Code Review Checklist
When reviewing code, ensure that:
- User Experience (UX): Does the change make sense from the user's perspective? Is it consistent with existing UX? Are new user-facing features adequately tested before being enabled?
- Quality/Stability: No new bugs or regressions are introduced.
- Performance: Are the benchmark scenarios and test settings representative of common use cases? Is performance acceptable within those results?
- Testing: Test coverage is sufficient for the modifications.
- Follow-up: Issues are filed for any concerns that are not blocking the current change.
Be Clear and Actionable
- Mark blockers explicitly. Limit blockers to:
- Incorrect or confusing user-facing behavior
- New bugs
- Performance regressions in common scenarios
- Missing or inadequate test coverage
- Label nitpicks clearly so authors understand what is optional.
- Explain your reasoning. Help the author understand the “why,” not just the suggestion. Missing reasoning often adds unnecessary rounds just to clarify intent.
- Automate style fixes. When leaving a style or formatting comment, ask yourself: Could a linter or style guide catch this automatically? If so, file an issue to add the rule to the linter config, style guide, or AGENTS.md rather than leaving it as a review comment.
Keep Things Moving
- Make sure follow-up issues have been filed for non-blocking improvements and link them where helpful.

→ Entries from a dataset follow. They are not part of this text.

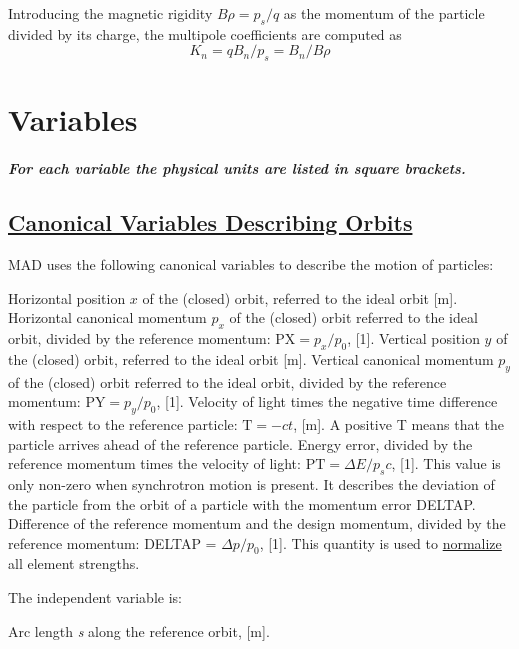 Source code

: Introducing the magnetic rigidity \(B \rho = p_s / q\) as the
momentum of the particle divided by its charge, the multipole
coefficients are computed as
\[ K_n = q B_n / p_s  =  B_n / B \rho \] 



\section{Variables}
\label{sec:variables}
\subparagraph{ For each variable the physical units are listed in square brackets. }

\subsection{\href{canon}{Canonical Variables Describing Orbits}} 
\label{subsec:tables_canon}
MAD uses the following canonical variables to describe the motion of particles: 
\begin{madlist}
    Horizontal position $x$ of the (closed) orbit,
     referred to the ideal orbit [m].    
    Horizontal canonical momentum $p_x$ of the
     (closed) orbit referred to the ideal orbit, divided by the
     reference momentum: $\textrm{PX} = p_x / p_0$, [1].   
    Vertical position $y$ of the (closed) orbit, referred
     to the ideal orbit [m].   
    Vertical canonical momentum $p_y$ of the (closed)
     orbit referred to the ideal orbit, divided by the reference
     momentum: $\textrm{PY} = p_y / p_0$, [1].   
    Velocity of light times the negative time difference with
     respect to the reference particle: $\textrm{T} =  - c t$, [m]. A
     positive T means that the particle arrives ahead of the reference
     particle.   
    Energy error, divided by the reference momentum times the
     velocity of light: $\textrm{PT} = \Delta E / p_s c$, [1]. 
     This value is only non-zero when synchrotron motion is
     present. It describes the deviation of the particle from the orbit
     of a particle with the momentum error DELTAP.   
    Difference of the reference momentum and the design
     momentum, divided by the reference momentum: DELTAP =
     $\Delta p / p_0$, [1]. This quantity is used to
     \href{defects.html}{normalize} all element strengths.   
\end{madlist} 

The independent variable is: 
\begin{madlist}
    Arc length \textit{s} along the reference orbit, [m].   
\end{madlist}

- Prefer a quick conversation (chat, call) over a long comment thread when it can resolve ambiguity faster.
- Use AI tools to improve review thoroughness and reduce the number of passes needed.
For Authors
Set Reviewers Up for Success
- Provide sufficient context upfront — don’t make reviewers guess.
- The PR should point to a github/gitlab issue.
- The github/gitlab issue itself should contain the comprehensive context of what the goal/problem is.
- The PR should include a more succinct version of that same context, along with a comprehensive explanation of how it is being solved by the code changes.
- Write clear, structured PR descriptions:
- A comprehensive overview of the change.
- Highlights of important areas that need extra attention.
- Use AI tools to help draft the description, and review and refine it. Make them digestible and concise.
Reduce Review Friction
- Minimize code quality issues upfront. Code quality issues distract reviewers from more important concerns. Use linters and AI tools to clean these up before requesting review, so reviewers can focus on what matters most.
- Keep code easy to read — reviewability is a feature.
- Split large changes into smaller, focused PRs when possible.
- For complex changes, write and review a design doc before implementation.
Be Proactive
- Document architecture, behavior, rationale, and non-obvious decisions in code comments or docs — especially for complex or concurrent code.
- Communicate the urgency and timeline of your PR upfront so reviewers can prioritize accordingly.
- Reach out to your reviewer directly when a quick discussion can save a round-trip.
- Use AI tools to self-review and catch issues before requesting review.